When you reach the line containing "- status bar" in the data below, begin returning lines exactly as written, and stop once the line containing "- the total" has been returned.

★ ★ ★ ★

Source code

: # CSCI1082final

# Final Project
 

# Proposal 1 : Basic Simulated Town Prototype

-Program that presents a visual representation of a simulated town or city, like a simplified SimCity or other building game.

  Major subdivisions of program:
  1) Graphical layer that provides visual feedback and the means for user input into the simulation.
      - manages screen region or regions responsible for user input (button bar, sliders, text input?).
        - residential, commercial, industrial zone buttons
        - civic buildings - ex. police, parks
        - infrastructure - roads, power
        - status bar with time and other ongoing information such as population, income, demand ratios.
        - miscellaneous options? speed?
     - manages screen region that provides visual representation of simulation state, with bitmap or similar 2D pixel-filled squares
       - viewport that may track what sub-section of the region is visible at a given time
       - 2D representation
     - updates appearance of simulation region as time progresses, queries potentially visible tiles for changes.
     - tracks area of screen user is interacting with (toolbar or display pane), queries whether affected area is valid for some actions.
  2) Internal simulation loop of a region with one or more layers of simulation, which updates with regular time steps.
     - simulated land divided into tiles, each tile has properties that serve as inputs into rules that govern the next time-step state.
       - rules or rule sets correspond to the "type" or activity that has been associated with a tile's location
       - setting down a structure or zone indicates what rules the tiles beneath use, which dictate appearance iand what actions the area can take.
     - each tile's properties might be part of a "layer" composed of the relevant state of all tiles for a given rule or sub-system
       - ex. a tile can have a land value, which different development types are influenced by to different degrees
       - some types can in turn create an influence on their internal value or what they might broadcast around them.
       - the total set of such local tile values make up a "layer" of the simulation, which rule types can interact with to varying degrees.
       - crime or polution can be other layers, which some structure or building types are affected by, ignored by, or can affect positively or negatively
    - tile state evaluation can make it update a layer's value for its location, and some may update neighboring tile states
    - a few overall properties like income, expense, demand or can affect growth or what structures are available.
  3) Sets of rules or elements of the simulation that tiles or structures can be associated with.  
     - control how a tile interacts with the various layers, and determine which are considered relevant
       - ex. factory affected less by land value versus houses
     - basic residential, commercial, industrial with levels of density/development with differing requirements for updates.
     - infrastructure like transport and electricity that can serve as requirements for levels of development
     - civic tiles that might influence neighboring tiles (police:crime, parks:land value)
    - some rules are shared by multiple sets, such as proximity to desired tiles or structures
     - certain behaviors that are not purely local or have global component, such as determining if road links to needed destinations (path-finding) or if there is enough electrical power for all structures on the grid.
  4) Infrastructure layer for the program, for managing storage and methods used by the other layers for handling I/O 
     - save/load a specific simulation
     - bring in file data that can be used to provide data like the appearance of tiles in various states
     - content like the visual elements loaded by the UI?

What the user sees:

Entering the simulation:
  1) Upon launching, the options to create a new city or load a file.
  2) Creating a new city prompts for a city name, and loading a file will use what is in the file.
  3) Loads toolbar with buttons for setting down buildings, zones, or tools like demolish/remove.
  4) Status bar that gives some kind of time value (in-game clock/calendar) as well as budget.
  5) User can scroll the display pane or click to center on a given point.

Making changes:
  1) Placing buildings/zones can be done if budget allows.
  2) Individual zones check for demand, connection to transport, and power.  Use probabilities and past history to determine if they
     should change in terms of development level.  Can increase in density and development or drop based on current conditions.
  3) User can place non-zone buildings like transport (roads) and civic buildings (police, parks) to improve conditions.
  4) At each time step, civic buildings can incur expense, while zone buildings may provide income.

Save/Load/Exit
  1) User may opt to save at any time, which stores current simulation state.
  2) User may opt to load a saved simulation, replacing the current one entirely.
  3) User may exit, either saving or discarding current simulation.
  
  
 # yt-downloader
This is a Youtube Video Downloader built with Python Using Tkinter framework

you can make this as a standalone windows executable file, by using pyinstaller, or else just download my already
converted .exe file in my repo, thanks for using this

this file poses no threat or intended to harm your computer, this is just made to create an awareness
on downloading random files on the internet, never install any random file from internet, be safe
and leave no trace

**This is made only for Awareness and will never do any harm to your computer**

★ ★ ★ ★

• RESULT OF THE TASK
        - status bar with time and other ongoing information such as population, income, demand ratios.
        - miscellaneous options? speed?
     - manages screen region that provides visual representation of simulation state, with bitmap or similar 2D pixel-filled squares
       - viewport that may track what sub-section of the region is visible at a given time
       - 2D representation
     - updates appearance of simulation region as time progresses, queries potentially visible tiles for changes.
     - tracks area of screen user is interacting with (toolbar or display pane), queries whether affected area is valid for some actions.
  2) Internal simulation loop of a region with one or more layers of simulation, which updates with regular time steps.
     - simulated land divided into tiles, each tile has properties that serve as inputs into rules that govern the next time-step state.
       - rules or rule sets correspond to the "type" or activity that has been associated with a tile's location
       - setting down a structure or zone indicates what rules the tiles beneath use, which dictate appearance iand what actions the area can take.
     - each tile's properties might be part of a "layer" composed of the relevant state of all tiles for a given rule or sub-system
       - ex. a tile can have a land value, which different development types are influenced by to different degrees
       - some types can in turn create an influence on their internal value or what they might broadcast around them.
       - the total set of such local tile values make up a "layer" of the simulation, which rule types can interact with to varying degrees.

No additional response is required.